James Ashcroft’s farm

            The tenant being old and infirm proposes to give up this to his son but you will recollect the house and buildings are quite unsuitable for a farm which is only about 35 acres & we had proposed on the first opportunity to add it to some of the other lettings, Mr. Leigh’s being one, I therefore think I had better tell Ashcroft that it is declined to make a separate letting again. The particulars shall be furnished to you shortly.

  Extract from letter from 30/10/1867 from Geo Whitley

Ashcroft’s farm

            Ashcroft’s family now wish to allow the tenancy to remain as it is, as the Father is very old (83) & infirm and they say it would be a great grief to him to give up the farm. I suppose we must therefore not disturb him as he is not likely to occupy it long and on his decease I should certainly apportion it amongst some of the other tenants.

  Extract from letter from 10/3/1868 from Geo Whitley

James Ashcroft

died a short time since and I find that his land adjoins Cartwright’s and Ashton’s farms between which it ought to be apportioned. Sutton wants some of the land but I do not see how he can be accommodated

  Extract from letter from 6/4/1868 from Geo Whitley

                                                                                                          James Ashcroft’s farm

            I am told is in bad order, notice to quit must be given prior to the 2nd August next, the land will legitimately belong to Cartwright and Wm. Ashton. Sutton wants a portion of it. This question can be settled when you are down here.

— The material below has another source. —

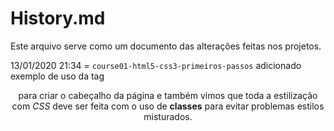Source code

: # History.md
Este arquivo serve como um documento das alterações feitas nos projetos.

13/01/2020 21:34 = `course01-html5-css3-primeiros-passos` adicionado exemplo de uso da tag __<header>__ para criar o cabeçalho da página e também vimos que toda a estilização com _CSS_ deve ser feita com o uso de __classes__ para evitar problemas estilos misturados.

Extract from letter from 19/8/1868 from Geo Whitley

Ashcroft’s farm

            I have been unable to procure Mr. White’s valuation for want of a survey as on referring to Sutton he informs me that neither himself or any other person can, owing to the alterations in the fields, give an accurate statement of the quantities. I must see whether the general survey can begin to be made at that end of the estate.